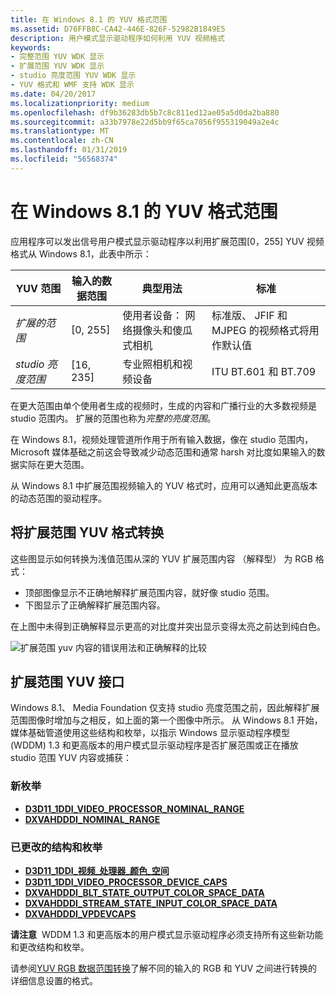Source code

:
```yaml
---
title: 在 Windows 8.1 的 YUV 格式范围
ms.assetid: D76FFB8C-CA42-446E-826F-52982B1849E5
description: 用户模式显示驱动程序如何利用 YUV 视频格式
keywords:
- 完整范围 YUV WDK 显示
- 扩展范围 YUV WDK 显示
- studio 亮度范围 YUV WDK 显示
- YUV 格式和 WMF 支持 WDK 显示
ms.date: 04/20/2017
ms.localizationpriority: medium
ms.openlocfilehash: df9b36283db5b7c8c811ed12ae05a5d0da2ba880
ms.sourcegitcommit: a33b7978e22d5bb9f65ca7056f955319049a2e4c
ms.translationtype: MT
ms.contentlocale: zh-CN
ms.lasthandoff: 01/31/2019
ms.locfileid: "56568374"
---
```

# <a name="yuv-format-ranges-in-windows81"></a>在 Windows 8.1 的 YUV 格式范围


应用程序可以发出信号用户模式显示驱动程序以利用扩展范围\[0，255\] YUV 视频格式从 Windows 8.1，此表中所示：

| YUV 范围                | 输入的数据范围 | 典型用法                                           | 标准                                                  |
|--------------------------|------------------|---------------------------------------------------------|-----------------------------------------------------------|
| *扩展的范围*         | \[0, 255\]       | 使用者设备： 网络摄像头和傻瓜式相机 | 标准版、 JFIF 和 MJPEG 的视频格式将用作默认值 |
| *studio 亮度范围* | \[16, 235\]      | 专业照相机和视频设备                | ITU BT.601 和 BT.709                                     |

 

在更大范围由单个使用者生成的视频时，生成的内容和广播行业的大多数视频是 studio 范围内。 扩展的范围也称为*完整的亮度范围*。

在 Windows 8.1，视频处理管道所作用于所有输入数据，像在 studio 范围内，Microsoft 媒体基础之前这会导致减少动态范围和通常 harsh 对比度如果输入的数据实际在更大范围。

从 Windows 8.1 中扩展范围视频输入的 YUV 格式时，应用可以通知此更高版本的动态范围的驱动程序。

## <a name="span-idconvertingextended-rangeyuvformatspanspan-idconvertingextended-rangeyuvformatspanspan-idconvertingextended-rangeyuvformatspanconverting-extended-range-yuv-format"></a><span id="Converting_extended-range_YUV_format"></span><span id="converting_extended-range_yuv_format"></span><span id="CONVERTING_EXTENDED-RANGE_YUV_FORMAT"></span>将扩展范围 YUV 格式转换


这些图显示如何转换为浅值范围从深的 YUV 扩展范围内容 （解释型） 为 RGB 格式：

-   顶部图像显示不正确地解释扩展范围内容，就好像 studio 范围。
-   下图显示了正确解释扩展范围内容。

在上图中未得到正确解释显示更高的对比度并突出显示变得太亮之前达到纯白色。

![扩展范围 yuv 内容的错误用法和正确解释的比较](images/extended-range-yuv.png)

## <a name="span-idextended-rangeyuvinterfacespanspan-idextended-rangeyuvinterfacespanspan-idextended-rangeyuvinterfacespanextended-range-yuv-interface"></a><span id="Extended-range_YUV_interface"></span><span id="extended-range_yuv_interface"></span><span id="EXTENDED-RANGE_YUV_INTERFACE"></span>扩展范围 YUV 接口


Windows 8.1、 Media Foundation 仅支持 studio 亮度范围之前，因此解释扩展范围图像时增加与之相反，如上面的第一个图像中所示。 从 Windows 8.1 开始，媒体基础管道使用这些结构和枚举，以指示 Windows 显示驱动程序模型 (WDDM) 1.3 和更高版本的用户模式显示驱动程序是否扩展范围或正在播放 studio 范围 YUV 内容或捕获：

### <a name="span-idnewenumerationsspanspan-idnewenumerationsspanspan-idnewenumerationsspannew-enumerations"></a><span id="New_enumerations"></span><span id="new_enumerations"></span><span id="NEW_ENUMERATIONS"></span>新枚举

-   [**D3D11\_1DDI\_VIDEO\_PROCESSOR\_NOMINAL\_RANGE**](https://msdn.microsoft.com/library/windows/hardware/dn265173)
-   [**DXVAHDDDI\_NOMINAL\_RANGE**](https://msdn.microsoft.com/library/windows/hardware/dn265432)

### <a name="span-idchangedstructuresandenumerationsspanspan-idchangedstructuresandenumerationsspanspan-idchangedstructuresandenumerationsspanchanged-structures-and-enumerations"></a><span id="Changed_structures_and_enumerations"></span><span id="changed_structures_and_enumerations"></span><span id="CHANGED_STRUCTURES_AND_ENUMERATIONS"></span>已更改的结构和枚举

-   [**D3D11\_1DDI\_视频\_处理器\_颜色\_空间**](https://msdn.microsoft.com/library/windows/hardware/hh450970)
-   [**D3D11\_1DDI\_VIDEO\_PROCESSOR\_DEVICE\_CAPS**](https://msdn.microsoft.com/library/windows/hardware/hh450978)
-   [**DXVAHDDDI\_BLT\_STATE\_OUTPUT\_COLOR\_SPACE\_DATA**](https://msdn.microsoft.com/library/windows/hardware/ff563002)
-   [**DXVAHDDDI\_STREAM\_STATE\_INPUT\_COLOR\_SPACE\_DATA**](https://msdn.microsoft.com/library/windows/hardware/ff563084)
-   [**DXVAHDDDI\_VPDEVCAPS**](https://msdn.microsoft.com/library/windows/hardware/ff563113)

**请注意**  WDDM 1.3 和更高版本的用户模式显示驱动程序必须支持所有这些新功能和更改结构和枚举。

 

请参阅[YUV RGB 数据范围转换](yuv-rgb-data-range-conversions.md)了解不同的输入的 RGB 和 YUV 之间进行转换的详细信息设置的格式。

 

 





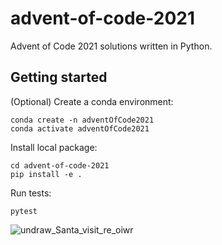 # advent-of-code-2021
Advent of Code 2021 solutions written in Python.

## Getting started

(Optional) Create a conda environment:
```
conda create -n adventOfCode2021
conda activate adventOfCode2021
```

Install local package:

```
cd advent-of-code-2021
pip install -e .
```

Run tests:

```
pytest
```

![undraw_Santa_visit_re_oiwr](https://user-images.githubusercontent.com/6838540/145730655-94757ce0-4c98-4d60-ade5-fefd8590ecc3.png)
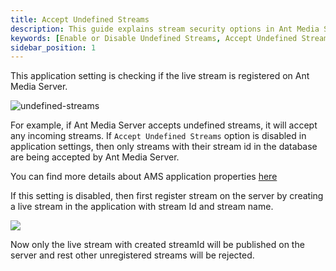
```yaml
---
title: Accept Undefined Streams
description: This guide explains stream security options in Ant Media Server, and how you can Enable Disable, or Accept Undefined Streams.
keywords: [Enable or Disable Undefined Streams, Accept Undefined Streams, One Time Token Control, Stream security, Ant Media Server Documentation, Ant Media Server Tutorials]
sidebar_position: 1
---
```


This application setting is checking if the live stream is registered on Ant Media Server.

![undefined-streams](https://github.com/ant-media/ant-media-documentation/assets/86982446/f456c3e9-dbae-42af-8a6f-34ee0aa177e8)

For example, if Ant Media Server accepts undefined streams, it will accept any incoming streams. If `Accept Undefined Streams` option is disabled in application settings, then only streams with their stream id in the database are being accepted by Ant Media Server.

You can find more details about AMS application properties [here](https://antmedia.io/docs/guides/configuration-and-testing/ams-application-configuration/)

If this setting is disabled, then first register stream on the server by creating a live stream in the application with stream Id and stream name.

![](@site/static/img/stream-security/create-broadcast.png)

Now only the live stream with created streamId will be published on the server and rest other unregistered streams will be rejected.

**What is needed**
Each record must be repeated verbatim, and no picture may appear in the copy.

**Answer for this exercise**
Source code

:
```yaml
---
title: 在 Windows 8.1 的 YUV 格式范围
ms.assetid: D76FFB8C-CA42-446E-826F-52982B1849E5
description: 用户模式显示驱动程序如何利用 YUV 视频格式
keywords:
- 完整范围 YUV WDK 显示
- 扩展范围 YUV WDK 显示
- studio 亮度范围 YUV WDK 显示
- YUV 格式和 WMF 支持 WDK 显示
ms.date: 04/20/2017
ms.localizationpriority: medium
ms.openlocfilehash: df9b36283db5b7c8c811ed12ae05a5d0da2ba880
ms.sourcegitcommit: a33b7978e22d5bb9f65ca7056f955319049a2e4c
ms.translationtype: MT
ms.contentlocale: zh-CN
ms.lasthandoff: 01/31/2019
ms.locfileid: "56568374"
---
```

# <a name="yuv-format-ranges-in-windows81"></a>在 Windows 8.1 的 YUV 格式范围


应用程序可以发出信号用户模式显示驱动程序以利用扩展范围\[0，255\] YUV 视频格式从 Windows 8.1，此表中所示：

| YUV 范围                | 输入的数据范围 | 典型用法                                           | 标准                                                  |
|--------------------------|------------------|---------------------------------------------------------|-----------------------------------------------------------|
| *扩展的范围*         | \[0, 255\]       | 使用者设备： 网络摄像头和傻瓜式相机 | 标准版、 JFIF 和 MJPEG 的视频格式将用作默认值 |
| *studio 亮度范围* | \[16, 235\]      | 专业照相机和视频设备                | ITU BT.601 和 BT.709                                     |

 

在更大范围由单个使用者生成的视频时，生成的内容和广播行业的大多数视频是 studio 范围内。 扩展的范围也称为*完整的亮度范围*。

在 Windows 8.1，视频处理管道所作用于所有输入数据，像在 studio 范围内，Microsoft 媒体基础之前这会导致减少动态范围和通常 harsh 对比度如果输入的数据实际在更大范围。

从 Windows 8.1 中扩展范围视频输入的 YUV 格式时，应用可以通知此更高版本的动态范围的驱动程序。

## <a name="span-idconvertingextended-rangeyuvformatspanspan-idconvertingextended-rangeyuvformatspanspan-idconvertingextended-rangeyuvformatspanconverting-extended-range-yuv-format"></a><span id="Converting_extended-range_YUV_format"></span><span id="converting_extended-range_yuv_format"></span><span id="CONVERTING_EXTENDED-RANGE_YUV_FORMAT"></span>将扩展范围 YUV 格式转换


这些图显示如何转换为浅值范围从深的 YUV 扩展范围内容 （解释型） 为 RGB 格式：

-   顶部图像显示不正确地解释扩展范围内容，就好像 studio 范围。
-   下图显示了正确解释扩展范围内容。

在上图中未得到正确解释显示更高的对比度并突出显示变得太亮之前达到纯白色。

![扩展范围 yuv 内容的错误用法和正确解释的比较](images/extended-range-yuv.png)

## <a name="span-idextended-rangeyuvinterfacespanspan-idextended-rangeyuvinterfacespanspan-idextended-rangeyuvinterfacespanextended-range-yuv-interface"></a><span id="Extended-range_YUV_interface"></span><span id="extended-range_yuv_interface"></span><span id="EXTENDED-RANGE_YUV_INTERFACE"></span>扩展范围 YUV 接口


Windows 8.1、 Media Foundation 仅支持 studio 亮度范围之前，因此解释扩展范围图像时增加与之相反，如上面的第一个图像中所示。 从 Windows 8.1 开始，媒体基础管道使用这些结构和枚举，以指示 Windows 显示驱动程序模型 (WDDM) 1.3 和更高版本的用户模式显示驱动程序是否扩展范围或正在播放 studio 范围 YUV 内容或捕获：

### <a name="span-idnewenumerationsspanspan-idnewenumerationsspanspan-idnewenumerationsspannew-enumerations"></a><span id="New_enumerations"></span><span id="new_enumerations"></span><span id="NEW_ENUMERATIONS"></span>新枚举

-   [**D3D11\_1DDI\_VIDEO\_PROCESSOR\_NOMINAL\_RANGE**](https://msdn.microsoft.com/library/windows/hardware/dn265173)
-   [**DXVAHDDDI\_NOMINAL\_RANGE**](https://msdn.microsoft.com/library/windows/hardware/dn265432)

### <a name="span-idchangedstructuresandenumerationsspanspan-idchangedstructuresandenumerationsspanspan-idchangedstructuresandenumerationsspanchanged-structures-and-enumerations"></a><span id="Changed_structures_and_enumerations"></span><span id="changed_structures_and_enumerations"></span><span id="CHANGED_STRUCTURES_AND_ENUMERATIONS"></span>已更改的结构和枚举

-   [**D3D11\_1DDI\_视频\_处理器\_颜色\_空间**](https://msdn.microsoft.com/library/windows/hardware/hh450970)
-   [**D3D11\_1DDI\_VIDEO\_PROCESSOR\_DEVICE\_CAPS**](https://msdn.microsoft.com/library/windows/hardware/hh450978)
-   [**DXVAHDDDI\_BLT\_STATE\_OUTPUT\_COLOR\_SPACE\_DATA**](https://msdn.microsoft.com/library/windows/hardware/ff563002)
-   [**DXVAHDDDI\_STREAM\_STATE\_INPUT\_COLOR\_SPACE\_DATA**](https://msdn.microsoft.com/library/windows/hardware/ff563084)
-   [**DXVAHDDDI\_VPDEVCAPS**](https://msdn.microsoft.com/library/windows/hardware/ff563113)

**请注意**  WDDM 1.3 和更高版本的用户模式显示驱动程序必须支持所有这些新功能和更改结构和枚举。

 

请参阅[YUV RGB 数据范围转换](yuv-rgb-data-range-conversions.md)了解不同的输入的 RGB 和 YUV 之间进行转换的详细信息设置的格式。

 

 





 # advent-of-code-2021
Advent of Code 2021 solutions written in Python.

## Getting started

(Optional) Create a conda environment:
```
conda create -n adventOfCode2021
conda activate adventOfCode2021
```

Install local package:

```
cd advent-of-code-2021
pip install -e .
```

Run tests:

```
pytest
```

![undraw_Santa_visit_re_oiwr](https://user-images.githubusercontent.com/6838540/145730655-94757ce0-4c98-4d60-ade5-fefd8590ecc3.png)
```yaml
---
title: Accept Undefined Streams
description: This guide explains stream security options in Ant Media Server, and how you can Enable Disable, or Accept Undefined Streams.
keywords: [Enable or Disable Undefined Streams, Accept Undefined Streams, One Time Token Control, Stream security, Ant Media Server Documentation, Ant Media Server Tutorials]
sidebar_position: 1
---
```


This application setting is checking if the live stream is registered on Ant Media Server.

![undefined-streams](https://github.com/ant-media/ant-media-documentation/assets/86982446/f456c3e9-dbae-42af-8a6f-34ee0aa177e8)

For example, if Ant Media Server accepts undefined streams, it will accept any incoming streams. If `Accept Undefined Streams` option is disabled in application settings, then only streams with their stream id in the database are being accepted by Ant Media Server.

You can find more details about AMS application properties [here](https://antmedia.io/docs/guides/configuration-and-testing/ams-application-configuration/)

If this setting is disabled, then first register stream on the server by creating a live stream in the application with stream Id and stream name.

![](@site/static/img/stream-security/create-broadcast.png)

Now only the live stream with created streamId will be published on the server and rest other unregistered streams will be rejected.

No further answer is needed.